Analyzing inverse floaters is complex and can be done in many different ways. They are not as liquid as regular tranches. The reward may be discovering some true value in the bonds, or taking advantage of specific views on the market.
Interest-Only and Principal-Only Tranches
Interest-only tranches (IOs) come in several forms. The primary one we will discuss is “trust IOs,” in which collateral is contributed to an IO/PO deal by dealers, a small fee is charged by a GSE or Agency, and IO and PO tranches are returned to the dealers involved in proportion to their collateral contribution. This type of structure gets its own IO/PO trust number, hence the name. An IO can also be created by stripping interest off a CMO tranche or in other ways, which typically result in CMO tranches with IO characteristics. Trust IOs tend to have the most liquidity, as they are large size deals that trade on broker screens, while smaller deals have less price transparency.
IOs typically have negative duration. If interest rates rise, prepayment speeds tend to slow. Slower speeds benefit the IO holder, who wants the collateral factor to stay as high for as long as possible. Once loans prepay, they stop paying interest beyond the month in which prepayment occurs. An IO investor wants prepayments to be as slow as possible. In the most extremely negative case, an investor could buy an IO and discover the entire tranche has paid off in that month, reported in the following month.

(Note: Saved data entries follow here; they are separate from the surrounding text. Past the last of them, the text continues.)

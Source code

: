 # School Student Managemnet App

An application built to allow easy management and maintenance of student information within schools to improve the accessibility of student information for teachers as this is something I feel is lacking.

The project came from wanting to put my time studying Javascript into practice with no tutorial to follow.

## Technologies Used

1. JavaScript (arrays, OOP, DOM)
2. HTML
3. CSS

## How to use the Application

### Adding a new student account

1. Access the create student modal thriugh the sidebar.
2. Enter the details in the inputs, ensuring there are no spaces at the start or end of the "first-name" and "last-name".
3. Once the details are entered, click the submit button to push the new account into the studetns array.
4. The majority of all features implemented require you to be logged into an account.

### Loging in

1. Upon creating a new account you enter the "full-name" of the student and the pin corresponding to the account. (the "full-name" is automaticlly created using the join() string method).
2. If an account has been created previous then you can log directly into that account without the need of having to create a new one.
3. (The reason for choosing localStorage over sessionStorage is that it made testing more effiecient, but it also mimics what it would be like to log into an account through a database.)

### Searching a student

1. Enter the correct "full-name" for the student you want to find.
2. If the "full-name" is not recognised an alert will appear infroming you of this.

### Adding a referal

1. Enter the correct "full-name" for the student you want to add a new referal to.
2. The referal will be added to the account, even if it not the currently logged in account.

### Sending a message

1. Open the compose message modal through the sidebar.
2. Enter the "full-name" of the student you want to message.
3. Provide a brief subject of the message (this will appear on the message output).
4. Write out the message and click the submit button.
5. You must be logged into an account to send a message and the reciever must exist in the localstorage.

The principal only (PO) is the complement of the IO. It returns only the principal portion of the pass-through. Thus, a PO holder would prefer prepayments to be extremely fast. Under a dollar price of approximately $85-00 (which is typical), POs have positive convexity. This makes them useful for hedging purposes, for example hedging mortgage servicing rights.
Example
Exhibit 26–16 shows an example of an IO. Since trust IO and PO pricing is relatively liquid, most of the analysis for IOs and POs will concern an investor’s view of prepayments or interest rates versus the market’s (as represented by IO/PO pricing). Nevertheless, IO/PO prices can also fluctuate due to technicals, including short squeezes on certain tranches. Note how the IO in Exhibit 26–16 has a high negative OAD.

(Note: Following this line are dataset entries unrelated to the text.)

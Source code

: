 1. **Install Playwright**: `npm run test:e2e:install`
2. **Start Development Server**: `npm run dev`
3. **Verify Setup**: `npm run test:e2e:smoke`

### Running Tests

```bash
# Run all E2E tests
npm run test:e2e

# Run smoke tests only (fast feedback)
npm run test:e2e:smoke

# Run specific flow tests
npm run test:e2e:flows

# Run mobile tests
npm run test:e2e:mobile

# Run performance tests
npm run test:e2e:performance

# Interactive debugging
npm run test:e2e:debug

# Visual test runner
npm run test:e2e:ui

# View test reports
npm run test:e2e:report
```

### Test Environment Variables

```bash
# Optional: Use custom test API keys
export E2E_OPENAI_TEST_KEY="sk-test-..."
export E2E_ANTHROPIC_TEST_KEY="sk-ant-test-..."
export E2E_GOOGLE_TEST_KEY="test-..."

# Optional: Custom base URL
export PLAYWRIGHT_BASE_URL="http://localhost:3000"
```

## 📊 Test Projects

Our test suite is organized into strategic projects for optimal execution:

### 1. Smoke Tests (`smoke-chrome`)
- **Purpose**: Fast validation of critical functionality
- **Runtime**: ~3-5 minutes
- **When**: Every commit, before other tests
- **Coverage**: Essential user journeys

Exhibit 26–17 shows an example PO from the same Trust deal. Some investors buy POs for prepayment protection or positive convexity, but others buy them simply to add duration to their mortgage portfolio. As interest rates drop, observe that the PO yield rises significantly due to increased prepayments. Often, as in our hypothetical example, the PO will have a negative OAS in return for its positive convexity. Effectively, an investor is paying a premium to buy call options when they buy a PO.
Analysis
IO/PO analysis using OAS models or other techniques is notoriously complex, and even seasoned traders have lost money due to technicals in the IO market. As IOs and POs are notoriously sensitive to even small changes in prepayment assumptions, one must be very careful to examine the model used to calculate OASs. Variables such as seasoning and burnout are magnified many times in between analyzing the collateral and the IO/PO derivative.
Creation value can also be used to analyze IOs and POs, similar to the analysis of inverse floater/floater combinations. For Trust IOs and POs, at first the combination (combo) typically trades at a small premium above collateral. The combination cannot trade significantly below the price of collateral, because they may be recombined into collateral for a small fee and sold. However, the combination may trade at a price significantly above TBA collateral for a number of reasons:
• The underlying collateral is valuable, for example it has seasoning worth a pay-up to TBA collateral.
• There is a squeeze or scarcity of the IO or PO, which raises the price of the combination in turn. Sometimes POs get restructured in other deals, potentially leaving them dear.
Historical analysis of IO and PO OAS numbers may be somewhat useful, but ends up being highly prepayment and OAS model dependent.
Premium tranche/IO arbitrage is another way to compare relative value of IOs versus regular classes of CMOs. For example, a PAC IO plus a stripped down PAC should equal the value of the full coupon PAC, or there is an arbitrage. This is similar to the recombination value of an inverse floater. In practice, since many investors are willing to accept tighter spreads for lower dollar price PAC bonds, we can see arbitrage opportunities occur during deal pricings which make the restructuring of a premium PAC tranche into a stripped-down coupon PAC and a PAC IO attractive.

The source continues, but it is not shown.